* _Exercise prompt_:
Your answer should be the complete data, copied exactly.

*** Opening of Supplied material ***

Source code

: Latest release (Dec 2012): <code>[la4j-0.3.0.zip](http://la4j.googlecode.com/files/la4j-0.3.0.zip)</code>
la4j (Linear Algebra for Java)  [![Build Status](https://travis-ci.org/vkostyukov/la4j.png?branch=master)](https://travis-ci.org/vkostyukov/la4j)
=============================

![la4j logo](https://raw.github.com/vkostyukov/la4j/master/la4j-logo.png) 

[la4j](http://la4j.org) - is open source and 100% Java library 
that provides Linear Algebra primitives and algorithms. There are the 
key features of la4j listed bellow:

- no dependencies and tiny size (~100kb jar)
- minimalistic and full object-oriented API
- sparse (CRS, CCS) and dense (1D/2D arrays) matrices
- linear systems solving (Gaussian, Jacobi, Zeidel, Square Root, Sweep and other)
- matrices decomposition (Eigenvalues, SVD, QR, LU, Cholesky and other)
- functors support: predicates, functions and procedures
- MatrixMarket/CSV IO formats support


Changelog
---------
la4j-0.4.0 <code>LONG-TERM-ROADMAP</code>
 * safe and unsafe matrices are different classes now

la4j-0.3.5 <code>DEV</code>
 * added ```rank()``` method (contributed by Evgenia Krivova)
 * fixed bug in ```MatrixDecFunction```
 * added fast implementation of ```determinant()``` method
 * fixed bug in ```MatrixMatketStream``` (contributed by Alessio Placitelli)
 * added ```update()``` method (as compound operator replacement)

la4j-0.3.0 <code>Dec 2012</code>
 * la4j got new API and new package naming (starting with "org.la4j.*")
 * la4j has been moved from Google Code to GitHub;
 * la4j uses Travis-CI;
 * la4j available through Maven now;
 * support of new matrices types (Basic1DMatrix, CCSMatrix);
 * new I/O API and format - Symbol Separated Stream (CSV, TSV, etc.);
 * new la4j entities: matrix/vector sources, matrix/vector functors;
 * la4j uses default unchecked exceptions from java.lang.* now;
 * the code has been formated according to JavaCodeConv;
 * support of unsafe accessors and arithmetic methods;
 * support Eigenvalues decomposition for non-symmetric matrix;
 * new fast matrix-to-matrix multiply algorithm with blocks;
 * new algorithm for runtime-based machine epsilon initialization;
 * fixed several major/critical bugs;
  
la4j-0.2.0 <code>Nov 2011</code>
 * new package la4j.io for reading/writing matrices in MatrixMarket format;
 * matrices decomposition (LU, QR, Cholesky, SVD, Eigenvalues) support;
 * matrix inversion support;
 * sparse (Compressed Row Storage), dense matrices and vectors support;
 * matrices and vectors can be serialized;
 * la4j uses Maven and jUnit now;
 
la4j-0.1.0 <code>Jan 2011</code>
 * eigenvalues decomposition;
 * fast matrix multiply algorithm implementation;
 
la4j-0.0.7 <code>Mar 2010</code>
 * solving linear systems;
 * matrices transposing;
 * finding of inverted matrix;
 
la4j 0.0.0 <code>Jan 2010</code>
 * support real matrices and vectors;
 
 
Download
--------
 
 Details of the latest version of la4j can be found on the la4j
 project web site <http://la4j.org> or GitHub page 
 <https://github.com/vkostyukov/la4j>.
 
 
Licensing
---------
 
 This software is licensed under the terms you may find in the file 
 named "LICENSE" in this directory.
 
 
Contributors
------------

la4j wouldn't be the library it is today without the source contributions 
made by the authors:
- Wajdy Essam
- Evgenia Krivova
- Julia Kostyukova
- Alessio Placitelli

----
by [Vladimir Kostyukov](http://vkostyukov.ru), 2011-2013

*** Close of Supplied material ***

* _The answer_:
Source code

: Latest release (Dec 2012): <code>[la4j-0.3.0.zip](http://la4j.googlecode.com/files/la4j-0.3.0.zip)</code>
la4j (Linear Algebra for Java)  [![Build Status](https://travis-ci.org/vkostyukov/la4j.png?branch=master)](https://travis-ci.org/vkostyukov/la4j)
=============================

![la4j logo](https://raw.github.com/vkostyukov/la4j/master/la4j-logo.png) 

[la4j](http://la4j.org) - is open source and 100% Java library 
that provides Linear Algebra primitives and algorithms. There are the 
key features of la4j listed bellow:

- no dependencies and tiny size (~100kb jar)
- minimalistic and full object-oriented API
- sparse (CRS, CCS) and dense (1D/2D arrays) matrices
- linear systems solving (Gaussian, Jacobi, Zeidel, Square Root, Sweep and other)
- matrices decomposition (Eigenvalues, SVD, QR, LU, Cholesky and other)
- functors support: predicates, functions and procedures
- MatrixMarket/CSV IO formats support


Changelog
---------
la4j-0.4.0 <code>LONG-TERM-ROADMAP</code>
 * safe and unsafe matrices are different classes now

la4j-0.3.5 <code>DEV</code>
 * added ```rank()``` method (contributed by Evgenia Krivova)
 * fixed bug in ```MatrixDecFunction```
 * added fast implementation of ```determinant()``` method
 * fixed bug in ```MatrixMatketStream``` (contributed by Alessio Placitelli)
 * added ```update()``` method (as compound operator replacement)

la4j-0.3.0 <code>Dec 2012</code>
 * la4j got new API and new package naming (starting with "org.la4j.*")
 * la4j has been moved from Google Code to GitHub;
 * la4j uses Travis-CI;
 * la4j available through Maven now;
 * support of new matrices types (Basic1DMatrix, CCSMatrix);
 * new I/O API and format - Symbol Separated Stream (CSV, TSV, etc.);
 * new la4j entities: matrix/vector sources, matrix/vector functors;
 * la4j uses default unchecked exceptions from java.lang.* now;
 * the code has been formated according to JavaCodeConv;
 * support of unsafe accessors and arithmetic methods;
 * support Eigenvalues decomposition for non-symmetric matrix;
 * new fast matrix-to-matrix multiply algorithm with blocks;
 * new algorithm for runtime-based machine epsilon initialization;
 * fixed several major/critical bugs;
  
la4j-0.2.0 <code>Nov 2011</code>
 * new package la4j.io for reading/writing matrices in MatrixMarket format;
 * matrices decomposition (LU, QR, Cholesky, SVD, Eigenvalues) support;
 * matrix inversion support;
 * sparse (Compressed Row Storage), dense matrices and vectors support;
 * matrices and vectors can be serialized;
 * la4j uses Maven and jUnit now;
 
la4j-0.1.0 <code>Jan 2011</code>
 * eigenvalues decomposition;
 * fast matrix multiply algorithm implementation;
 
la4j-0.0.7 <code>Mar 2010</code>
 * solving linear systems;
 * matrices transposing;
 * finding of inverted matrix;
 
la4j 0.0.0 <code>Jan 2010</code>
 * support real matrices and vectors;
 
 
Download
--------
 
 Details of the latest version of la4j can be found on the la4j
 project web site <http://la4j.org> or GitHub page 
 <https://github.com/vkostyukov/la4j>.
 
 
Licensing
---------
 
 This software is licensed under the terms you may find in the file 
 named "LICENSE" in this directory.
 
 
Contributors
------------

la4j wouldn't be the library it is today without the source contributions 
made by the authors:
- Wajdy Essam
- Evgenia Krivova
- Julia Kostyukova
- Alessio Placitelli

----
by [Vladimir Kostyukov](http://vkostyukov.ru), 2011-2013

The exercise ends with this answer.